Incluso el río, absorbido por la selva, cambia allí su fisonomía:
"Entre dos aguas se mecían grandes hojas agujereadas, semejantes a antifaces de terciopelo ocre, que eran plantas de añagaza y encubrimiento. Flotaban racimos de burbujas sucias, endurecidas por un barniz de polen rojizo, a las que una aletazo cercano hacía alejarse, de pronto, por el tragante de un estancamiento, con indecisa navegación de holoturia. Más allá eran como gasas, opalescentes, espesas, detenidas en los socavones de una piedra larvada" (p. 153).

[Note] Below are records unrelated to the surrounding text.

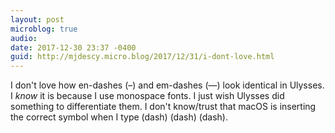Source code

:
 ```yaml
---
layout: post
microblog: true
audio: 
date: 2017-12-30 23:37 -0400
guid: http://mjdescy.micro.blog/2017/12/31/i-dont-love.html
---
```

I don't love how en-dashes (–) and em-dashes (—) look identical in Ulysses. I _know_ it is because I use monospace fonts. I just wish Ulysses did something to differentiate them. I don't know/trust that macOS is inserting the correct symbol when I type (dash) (dash) (dash).
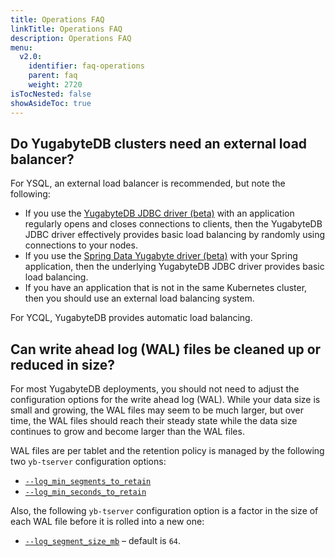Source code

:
 ```yaml
---
title: Operations FAQ
linkTitle: Operations FAQ
description: Operations FAQ
menu:
  v2.0:
    identifier: faq-operations
    parent: faq
    weight: 2720
isTocNested: false
showAsideToc: true
---
```


## Do YugabyteDB clusters need an external load balancer?

For YSQL, an external load balancer is recommended, but note the following:

- If you use the [YugabyteDB JDBC driver (beta)](../../reference/drivers/yugabytedb-jdbc-driver) with an application regularly opens and closes connections to clients, then the YugabyteDB JDBC driver effectively provides basic load balancing by randomly using connections to your nodes.
- If you use the [Spring Data Yugabyte driver (beta)](../../reference/drivers/spring-data-yugabytedb) with your Spring application, then the underlying YugabyteDB JDBC driver provides basic load balancing.
- If you have an application that is not in the same Kubernetes cluster, then you should use an external load balancing system.

For YCQL, YugabyteDB provides automatic load balancing.

## Can write ahead log (WAL) files be cleaned up or reduced in size?

For most YugabyteDB deployments, you should not need to adjust the configuration options for the write ahead log (WAL). While your data size is small and growing, the WAL files may seem to be much larger, but over time, the WAL files should reach their steady state while the data size continues to grow and become larger than the WAL files.

WAL files are per tablet and the retention policy is managed by the following two `yb-tserver` configuration options:

- [`--log_min_segments_to_retain`](../../reference/configuration/yb-tserver/#log-min-segments-to-retain)
- [`--log_min_seconds_to_retain`](../../reference/configuration/yb-tserver/#log-min-seconds-to-retain)

Also, the following `yb-tserver` configuration option is a factor in the size of each WAL file before it is rolled into a new one:

- [`--log_segment_size_mb`](../../reference/configuration/yb-tserver/#log-segment-size-mb) – default is `64`.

A las imágenes visuales le siguen las auditivas, que dotan a la selva de una nueva dimensión perceptiva:
"Una guerra sorda se libraba en los fondos erizados de garfios barbudos —allí donde parecía un cochambroso enrevesamiento de culebras —. Chasquidos inesperados, súbitas ondulaciones, bofetadas sobre el agua, denunciaban una fuga de seres invisibles que dejaban tras de sí una estela de turbias podredumbres —remolinos grisáceos" (p. 153).
Las descripciones de la selva se extienden aún por muchas páginas y componen lo que puede considerarse la mayor riqueza plástica de la novela.